HOW TO COMPLETE THIS TASK: Write out exactly the lines running from the one with "Resource requests and limits are" to the last line of the entries, keeping both the first and the last.

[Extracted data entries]
———

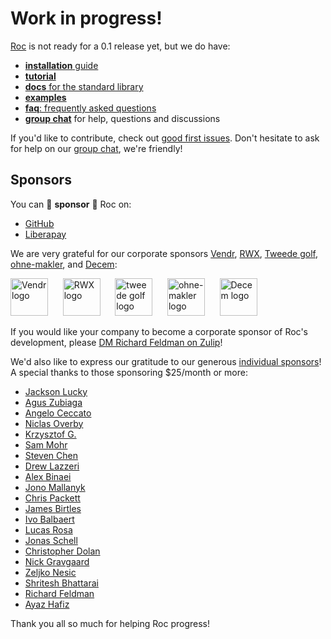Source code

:# Work in progress!

[Roc](https://www.roc-lang.org) is not ready for a 0.1 release yet, but we do have:

- [**installation** guide](https://github.com/roc-lang/roc/tree/main/getting_started)
- [**tutorial**](https://roc-lang.org/tutorial)
- [**docs** for the standard library](https://www.roc-lang.org/builtins)
- [**examples**](https://www.roc-lang.org/examples)
- [**faq**: frequently asked questions](https://github.com/roc-lang/roc/blob/main/www/content/faq.md)
- [**group chat**](https://roc.zulipchat.com) for help, questions and discussions

If you'd like to contribute, check out [good first issues](https://github.com/roc-lang/roc/issues?q=is%3Aopen+is%3Aissue+label%3A%22good+first+issue%22). Don't hesitate to ask for help on our [group chat](https://roc.zulipchat.com), we're friendly!

## Sponsors

You can 💜 **sponsor** 💜 Roc on:

- [GitHub](https://github.com/sponsors/roc-lang)
- [Liberapay](https://liberapay.com/roc_lang)

We are very grateful for our corporate sponsors [Vendr](https://www.vendr.com/), [RWX](https://www.rwx.com), [Tweede golf](https://tweedegolf.nl/en), [ohne-makler](https://www.ohne-makler.net), and [Decem](https://www.decem.com.au):

[<img src="https://user-images.githubusercontent.com/1094080/223597445-81755626-a080-4299-a38c-3c92e7548489.png" height="60" alt="Vendr logo"/>](https://www.vendr.com)
&nbsp;&nbsp;&nbsp;&nbsp;
[<img src="https://github.com/roc-lang/roc/assets/1094080/82c0868e-d23f-42a0-ac2d-c6e6b2e16575" height="60" alt="RWX logo"/>](https://www.rwx.com)
&nbsp;&nbsp;&nbsp;&nbsp;
[<img src="https://user-images.githubusercontent.com/1094080/183123052-856815b1-8cc9-410a-83b0-589f03613188.svg" height="60" alt="tweede golf logo"/>](https://tweedegolf.nl/en)
&nbsp;&nbsp;&nbsp;&nbsp;
[<img src="https://www.ohne-makler.net/static/img/brand/logo.svg" height="60" alt="ohne-makler logo"/>](https://www.ohne-makler.net)
&nbsp;&nbsp;&nbsp;&nbsp;
[<img src="https://github.com/roc-lang/roc/assets/1094080/fd2a759c-7f6d-4f57-9eca-9601deba87b6" height="60" alt="Decem logo"/>](https://www.decem.com.au)

If you would like your company to become a corporate sponsor of Roc's development, please [DM Richard Feldman on Zulip](https://roc.zulipchat.com/#narrow/pm-with/281383-user281383)!

We'd also like to express our gratitude to our generous [individual sponsors](https://github.com/sponsors/roc-lang/)! A special thanks to those sponsoring $25/month or more:

- [Jackson Lucky](https://github.com/jluckyiv)
- [Agus Zubiaga](https://github.com/agu-z)
- [Angelo Ceccato](https://github.com/AngeloChecked)
- [Niclas Overby](https://github.com/noverby)
- [Krzysztof G.](https://github.com/krzysztofgb)
- [Sam Mohr](https://github.com/smores56)
- [Steven Chen](https://github.com/megakilo)
- [Drew Lazzeri](https://github.com/asteroidb612)
- [Alex Binaei](https://github.com/mrmizz)
- [Jono Mallanyk](https://github.com/jonomallanyk)
- [Chris Packett](https://github.com/chris-packett)
- [James Birtles](https://github.com/jamesbirtles)
- [Ivo Balbaert](https://github.com/Ivo-Balbaert)
- [Lucas Rosa](https://github.com/rvcas)
- [Jonas Schell](https://github.com/Ocupe)
- [Christopher Dolan](https://github.com/cdolan)
- [Nick Gravgaard](https://github.com/nick-gravgaard)
- [Zeljko Nesic](https://github.com/popara)
- [Shritesh Bhattarai](https://github.com/shritesh)
- [Richard Feldman](https://github.com/rtfeldman)
- [Ayaz Hafiz](https://github.com/ayazhafiz)

Thank you all so much for helping Roc progress!
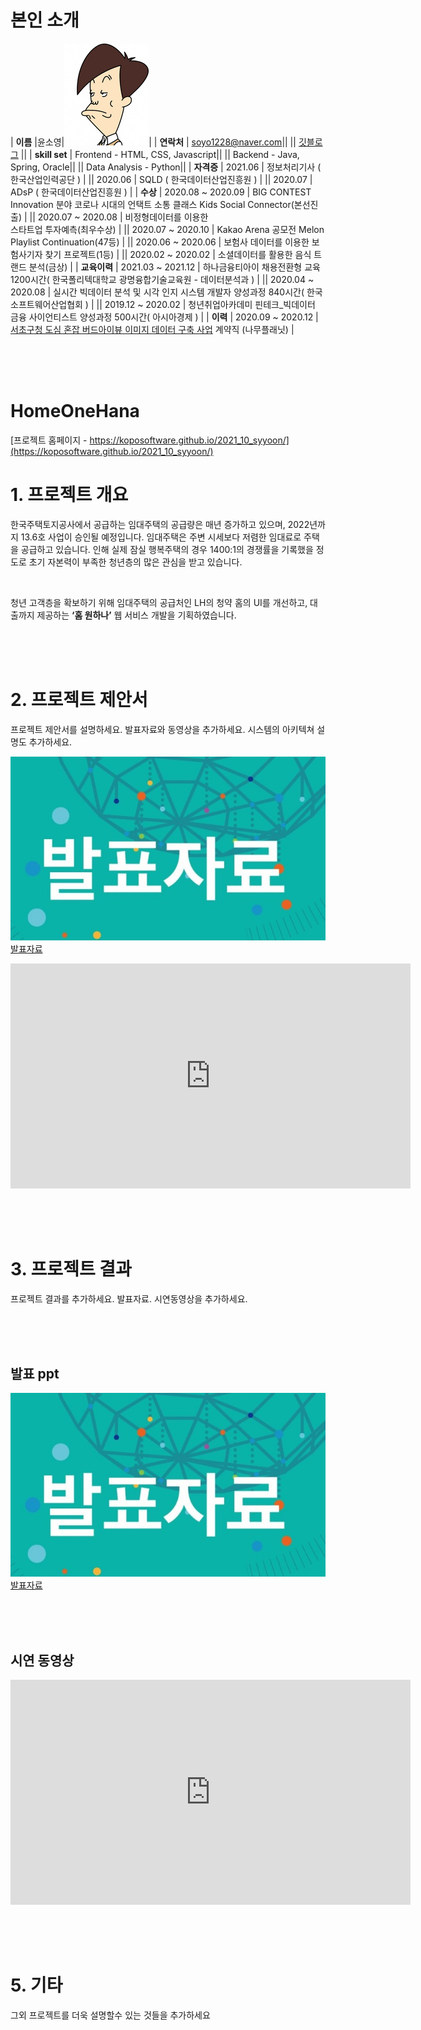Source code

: # 본인 소개

| **이름** |윤소영|![gdKO](/gdko.jpg)|
| **연락처** | soyo1228@naver.com||
|| [깃블로그](https://yoon-ddo.github.io/) ||
| **skill set** | Frontend - HTML, CSS, Javascript||
|| Backend - Java, Spring, Oracle||
|| Data Analysis - Python||
| **자격증** | 2021.06 | 정보처리기사 ( 한국산업인력공단 ) |
|| 2020.06 | SQLD ( 한국데이터산업진흥원 ) |
|| 2020.07 | ADsP ( 한국데이터산업진흥원 ) |
| **수상** | 2020.08 ~ 2020.09 | BIG CONTEST Innovation 분야 코로나 시대의 언택트 소통 클래스 Kids Social Connector(본선진출) |
|| 2020.07 ~ 2020.08 | 비정형데이터를 이용한<br>스타트업 투자예측(최우수상) |
|| 2020.07 ~ 2020.10 | Kakao Arena 공모전 Melon Playlist Continuation(47등) |
|| 2020.06 ~ 2020.06 | 보험사 데이터를 이용한 보험사기자 찾기 프로젝트(1등) |
|| 2020.02 ~ 2020.02 | 소셜데이터를 활용한 음식 트랜드 분석(금상) |
| **교육이력** | 2021.03 ~ 2021.12 | 하나금융티아이 채용전환형 교육 1200시간( 한국폴리텍대학교 광명융합기술교육원 - 데이터분석과 ) |
|| 2020.04 ~ 2020.08 | 실시간 빅데이터 분석 및 시각 인지 시스템 개발자 양성과정 840시간( 한국소프트웨어산업협회 ) |
|| 2019.12 ~ 2020.02 | 청년취업아카데미 핀테크_빅데이터 금융 사이언티스트 양성과정 500시간( 아시아경제 ) |
| **이력** |  2020.09 ~ 2020.12 | [서초구청 도심 혼잡 버드아이뷰 이미지 데이터 구축 사업](https://aihub.or.kr/aidata/30750) 계약직 (나무플래닛) |

<br><br><br>

# HomeOneHana

[프로젝트 홈페이지 - https://koposoftware.github.io/2021_10_syyoon/](https://koposoftware.github.io/2021_10_syyoon/)

# 1. 프로젝트 개요

한국주택토지공사에서 공급하는 임대주택의 공급량은 매년 증가하고 있으며, 2022년까지 13.6호 사업이 승인될 예정입니다. 임대주택은 주변 시세보다 저렴한 임대료로 주택을 공급하고 있습니다. 인해 실제 잠실 행복주택의 경우 1400:1의 경쟁률을 기록했을 정도로 초기 자본력이 부족한 청년층의 많은 관심을 받고 있습니다. 

<br>

청년 고객층을 확보하기 위해 임대주택의 공급처인 LH의 청약 홈의 UI를 개선하고, 대출까지 제공하는 **‘홈 원하나’** 웹 서비스 개발을 기획하였습니다.

<br><br><br>

# 2. 프로젝트 제안서

프로젝트 제안서를 설명하세요. 발표자료와 동영상을 추가하세요. 시스템의 아키텍쳐 설명도 추가하세요.

   <img src="ppt.jpg"/>[발표자료](/project.pptx)<br>
   <iframe id="ytplayer" type="text/html" width="640" height="360" src="https://www.youtube.com/embed/6LxbdIjWP04" frameborder="0"></iframe>
 
 <br><br><br>
 
# 3. 프로젝트 결과
프로젝트 결과를 추가하세요. 발표자료. 시연동영상을 추가하세요.

<br><br><br>

## 발표 ppt 
   <img src="ppt.jpg"/>[발표자료](/project.pptx)<br>

<br><br><br>

## 시연 동영상 

   <iframe id="ytplayer" type="text/html" width="640" height="360" src="https://www.youtube.com/embed/6LxbdIjWP04" frameborder="0"></iframe>

<br><br><br>

# 5. 기타
그외 프로젝트를 더욱 설명할수 있는 것들을 추가하세요

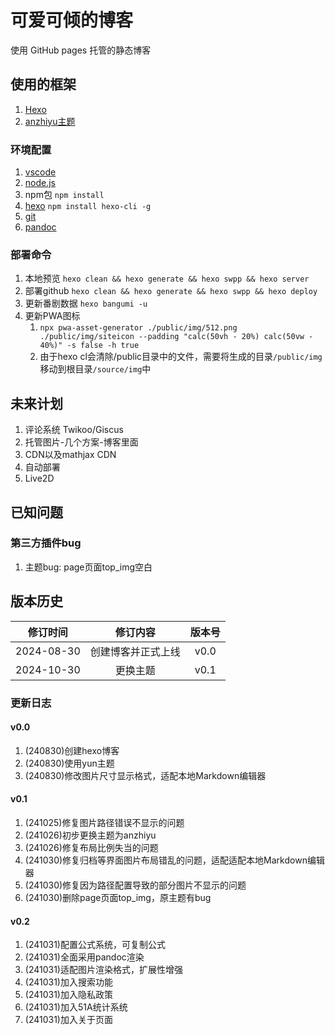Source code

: # 可爱可倾的博客

使用 GitHub pages 托管的静态博客

## 使用的框架

1. [Hexo](https://github.com/hexojs/hexo)
2. [anzhiyu主题](https://github.com/anzhiyu-c/hexo-theme-anzhiyu)

### 环境配置

1. [vscode](https://code.visualstudio.com/)
2. [node.js](https://nodejs.org/en/download/package-manager)
3. npm包 `npm install`
4. [hexo](https://hexo.io/zh-cn/) `npm install hexo-cli -g`
5. [git](https://git-scm.com/downloads)
6. [pandoc](https://github.com/jgm/pandoc/releases)

### 部署命令

1. 本地预览 `hexo clean && hexo generate && hexo swpp && hexo server`
2. 部署github `hexo clean && hexo generate && hexo swpp && hexo deploy`
3. 更新番剧数据 `hexo bangumi -u`
4. 更新PWA图标
   1. `npx pwa-asset-generator ./public/img/512.png ./public/img/siteicon --padding "calc(50vh - 20%) calc(50vw - 40%)" -s false -h true`
   2. 由于hexo cl会清除/public目录中的文件，需要将生成的目录`/public/img`移动到根目录`/source/img`中

## 未来计划

1. 评论系统 Twikoo/Giscus
2. 托管图片-几个方案-博客里面
3. CDN以及mathjax CDN
4. 自动部署
5. Live2D

## 已知问题

### 第三方插件bug

1. 主题bug: page页面top_img空白

## 版本历史

|  修订时间   |       修订内容         | 版本号 |
| :--------: | :------------------: | :----: |
| 2024-08-30 |    创建博客并正式上线   |  v0.0  |
| 2024-10-30 |        更换主题       |  v0.1  |

### 更新日志

#### v0.0

1. (240830)创建hexo博客
2. (240830)使用yun主题
3. (240830)修改图片尺寸显示格式，适配本地Markdown编辑器

#### v0.1

1. (241025)修复图片路径错误不显示的问题
2. (241026)初步更换主题为anzhiyu
3. (241026)修复布局比例失当的问题
4. (241030)修复归档等界面图片布局错乱的问题，适配适配本地Markdown编辑器
5. (241030)修复因为路径配置导致的部分图片不显示的问题
6. (241030)删除page页面top_img，原主题有bug

#### v0.2

1. (241031)配置公式系统，可复制公式
2. (241031)全面采用pandoc渲染
3. (241031)适配图片渲染格式，扩展性增强
4. (241031)加入搜索功能
5. (241031)加入隐私政策
6. (241031)加入51A统计系统
7. (241031)加入关于页面
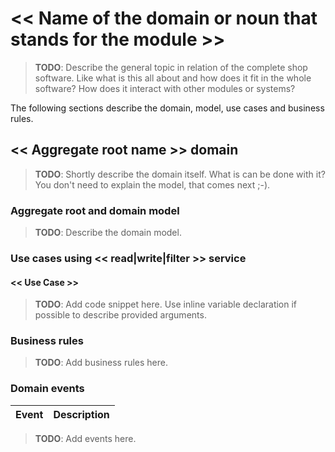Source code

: # << Name of the domain or noun that stands for the module >>

> __TODO__: Describe the general topic in relation of the complete shop software. Like what is this all about and
> how does it fit in the whole software? How does it interact with other modules or systems?

The following sections describe the domain, model, use cases and business rules.


## << Aggregate root name >> domain

> __TODO__: Shortly describe the domain itself. What is can be done with it? You don't need to explain the model, that
> comes next ;-).


### Aggregate root and domain model

> __TODO__: Describe the domain model.


### Use cases using << read|write|filter >> service


#### << Use Case >>

> __TODO__: Add code snippet here. Use inline variable declaration if possible to describe provided arguments.


### Business rules

> __TODO__: Add business rules here.


### Domain events

| Event | Description |
| ----- | ----------- |

> __TODO__: Add events here.
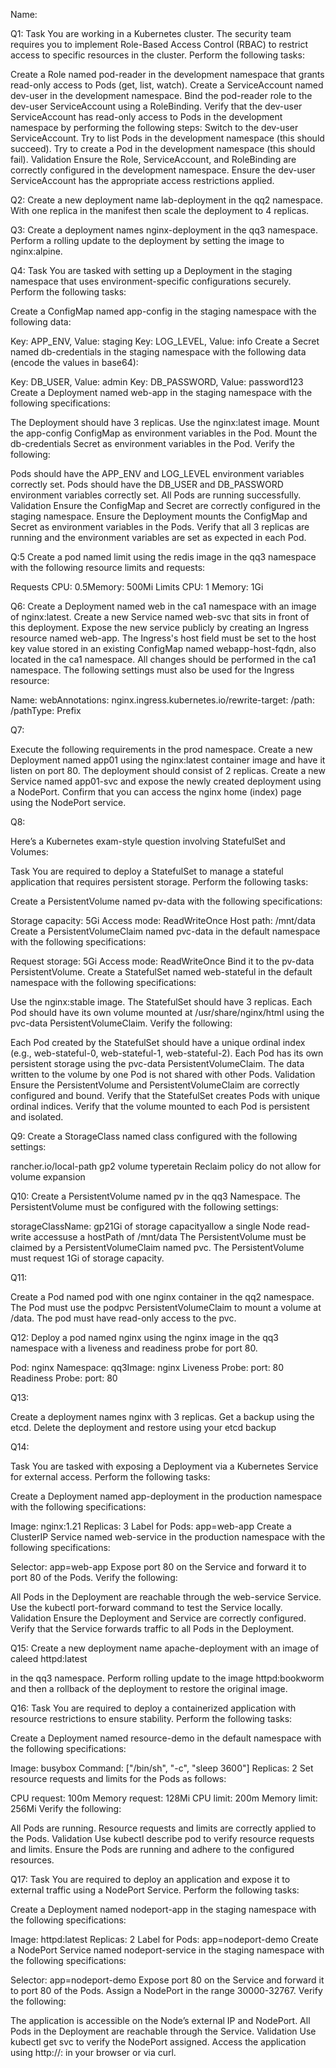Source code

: Name:

Q1:
Task
You are working in a Kubernetes cluster. The security team requires you to implement Role-Based Access Control (RBAC) to restrict access to specific resources in the cluster. Perform the following tasks:

Create a Role named pod-reader in the development namespace that grants read-only access to Pods (get, list, watch).
Create a ServiceAccount named dev-user in the development namespace.
Bind the pod-reader role to the dev-user ServiceAccount using a RoleBinding.
Verify that the dev-user ServiceAccount has read-only access to Pods in the development namespace by performing the following steps:
Switch to the dev-user ServiceAccount.
Try to list Pods in the development namespace (this should succeed).
Try to create a Pod in the development namespace (this should fail).
Validation
Ensure the Role, ServiceAccount, and RoleBinding are correctly configured in the development namespace.
Ensure the dev-user ServiceAccount has the appropriate access restrictions applied.


Q2:
Create a new deployment name lab-deployment in the qq2 namespace. With one replica in the manifest then scale the deployment to 4 replicas.

Q3:
Create a deployment names nginx-deployment in the qq3 namespace. Perform a rolling update to the deployment by setting the image to nginx:alpine.

Q4:
Task
You are tasked with setting up a Deployment in the staging namespace that uses environment-specific configurations securely. Perform the following tasks:

Create a ConfigMap named app-config in the staging namespace with the following data:

Key: APP_ENV, Value: staging
Key: LOG_LEVEL, Value: info
Create a Secret named db-credentials in the staging namespace with the following data (encode the values in base64):

Key: DB_USER, Value: admin
Key: DB_PASSWORD, Value: password123
Create a Deployment named web-app in the staging namespace with the following specifications:

The Deployment should have 3 replicas.
Use the nginx:latest image.
Mount the app-config ConfigMap as environment variables in the Pod.
Mount the db-credentials Secret as environment variables in the Pod.
Verify the following:

Pods should have the APP_ENV and LOG_LEVEL environment variables correctly set.
Pods should have the DB_USER and DB_PASSWORD environment variables correctly set.
All Pods are running successfully.
Validation
Ensure the ConfigMap and Secret are correctly configured in the staging namespace.
Ensure the Deployment mounts the ConfigMap and Secret as environment variables in the Pods.
Verify that all 3 replicas are running and the environment variables are set as expected in each Pod.

Q:5
Create a pod named limit using the redis image in the qq3 namespace with the following resource limits and requests:

Requests CPU: 0.5Memory: 500Mi Limits CPU: 1 Memory: 1Gi


Q6:
Create a Deployment named web in the ca1 namespace with an image of nginx:latest. Create a new Service named web-svc that sits in front of this deployment. Expose the new service publicly by creating an Ingress resource named web-app. The Ingress's host field must be set to the host key value stored in an existing ConfigMap named webapp-host-fqdn, also located in the ca1 namespace. All changes should be performed in the ca1 namespace. The following settings must also be used for the Ingress resource:

Name: webAnnotations: nginx.ingress.kubernetes.io/rewrite-target: /path: /pathType: Prefix


Q7:

Execute the following requirements in the prod namespace. Create a new Deployment named app01 using the nginx:latest container image and have it listen on port 80. The deployment should consist of 2 replicas. Create a new Service named app01-svc and expose the newly created deployment using a NodePort. Confirm that you can access the nginx home (index) page using the NodePort service.

Q8:

Here’s a Kubernetes exam-style question involving StatefulSet and Volumes:

Task
You are required to deploy a StatefulSet to manage a stateful application that requires persistent storage. Perform the following tasks:

Create a PersistentVolume named pv-data with the following specifications:

Storage capacity: 5Gi
Access mode: ReadWriteOnce
Host path: /mnt/data
Create a PersistentVolumeClaim named pvc-data in the default namespace with the following specifications:

Request storage: 5Gi
Access mode: ReadWriteOnce
Bind it to the pv-data PersistentVolume.
Create a StatefulSet named web-stateful in the default namespace with the following specifications:

Use the nginx:stable image.
The StatefulSet should have 3 replicas.
Each Pod should have its own volume mounted at /usr/share/nginx/html using the pvc-data PersistentVolumeClaim.
Verify the following:

Each Pod created by the StatefulSet should have a unique ordinal index (e.g., web-stateful-0, web-stateful-1, web-stateful-2).
Each Pod has its own persistent storage using the pvc-data PersistentVolumeClaim.
The data written to the volume by one Pod is not shared with other Pods.
Validation
Ensure the PersistentVolume and PersistentVolumeClaim are correctly configured and bound.
Verify that the StatefulSet creates Pods with unique ordinal indices.
Verify that the volume mounted to each Pod is persistent and isolated.


Q9:
Create a StorageClass named class configured with the following settings:

rancher.io/local-path
 gp2 volume typeretain Reclaim policy do not allow for volume expansion



Q10:
Create a PersistentVolume named pv in the qq3 Namespace. The PersistentVolume must be configured with the following settings:

storageClassName: gp21Gi of storage capacityallow a single Node read-write accessuse a hostPath of /mnt/data
The PersistentVolume must be claimed by a PersistentVolumeClaim named pvc. The PersistentVolume must request 1Gi of storage capacity.



Q11:

Create a Pod named pod with one nginx container in the qq2 namespace. The Pod must use the podpvc PersistentVolumeClaim to mount a volume at /data. The pod must have read-only access to the pvc. 


Q12:
Deploy a pod named nginx using the nginx image in the qq3 namespace with a liveness and readiness probe for port 80.

Pod: nginx Namespace: qq3Image: nginx Liveness Probe: port: 80 Readiness Probe: port: 80

Q13:

Create a deployment names nginx with 3 replicas. Get a backup using the etcd. Delete the deployment and restore using your etcd backup 

Q14:

Task
You are tasked with exposing a Deployment via a Kubernetes Service for external access. Perform the following tasks:

Create a Deployment named app-deployment in the production namespace with the following specifications:

Image: nginx:1.21
Replicas: 3
Label for Pods: app=web-app
Create a ClusterIP Service named web-service in the production namespace with the following specifications:

Selector: app=web-app
Expose port 80 on the Service and forward it to port 80 of the Pods.
Verify the following:

All Pods in the Deployment are reachable through the web-service Service.
Use the kubectl port-forward command to test the Service locally.
Validation
Ensure the Deployment and Service are correctly configured.
Verify that the Service forwards traffic to all Pods in the Deployment.

Q15:
Create a new deployment name apache-deployment with an image of caleed httpd:latest

 in the qq3 namespace. Perform rolling update to the image httpd:bookworm and then a rollback of the deployment to restore the original image.


Q16:
Task
You are required to deploy a containerized application with resource restrictions to ensure stability. Perform the following tasks:

Create a Deployment named resource-demo in the default namespace with the following specifications:

Image: busybox
Command: ["/bin/sh", "-c", "sleep 3600"]
Replicas: 2
Set resource requests and limits for the Pods as follows:

CPU request: 100m
Memory request: 128Mi
CPU limit: 200m
Memory limit: 256Mi
Verify the following:

All Pods are running.
Resource requests and limits are correctly applied to the Pods.
Validation
Use kubectl describe pod to verify resource requests and limits.
Ensure the Pods are running and adhere to the configured resources.


Q17:
Task
You are required to deploy an application and expose it to external traffic using a NodePort Service. Perform the following tasks:

Create a Deployment named nodeport-app in the staging namespace with the following specifications:

Image: httpd:latest
Replicas: 2
Label for Pods: app=nodeport-demo
Create a NodePort Service named nodeport-service in the staging namespace with the following specifications:

Selector: app=nodeport-demo
Expose port 80 on the Service and forward it to port 80 of the Pods.
Assign a NodePort in the range 30000-32767.
Verify the following:

The application is accessible on the Node’s external IP and NodePort.
All Pods in the Deployment are reachable through the Service.
Validation
Use kubectl get svc to verify the NodePort assigned.
Access the application using http://<Node-IP>:<NodePort> in your browser or via curl.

———

PROBLEM SOLUTION:
Resource requests and limits are correctly applied to the Pods.
Validation
Use kubectl describe pod to verify resource requests and limits.
Ensure the Pods are running and adhere to the configured resources.


Q17:
Task
You are required to deploy an application and expose it to external traffic using a NodePort Service. Perform the following tasks:

Create a Deployment named nodeport-app in the staging namespace with the following specifications:

Image: httpd:latest
Replicas: 2
Label for Pods: app=nodeport-demo
Create a NodePort Service named nodeport-service in the staging namespace with the following specifications:

Selector: app=nodeport-demo
Expose port 80 on the Service and forward it to port 80 of the Pods.
Assign a NodePort in the range 30000-32767.
Verify the following:

The application is accessible on the Node’s external IP and NodePort.
All Pods in the Deployment are reachable through the Service.
Validation
Use kubectl get svc to verify the NodePort assigned.
Access the application using http://<Node-IP>:<NodePort> in your browser or via curl.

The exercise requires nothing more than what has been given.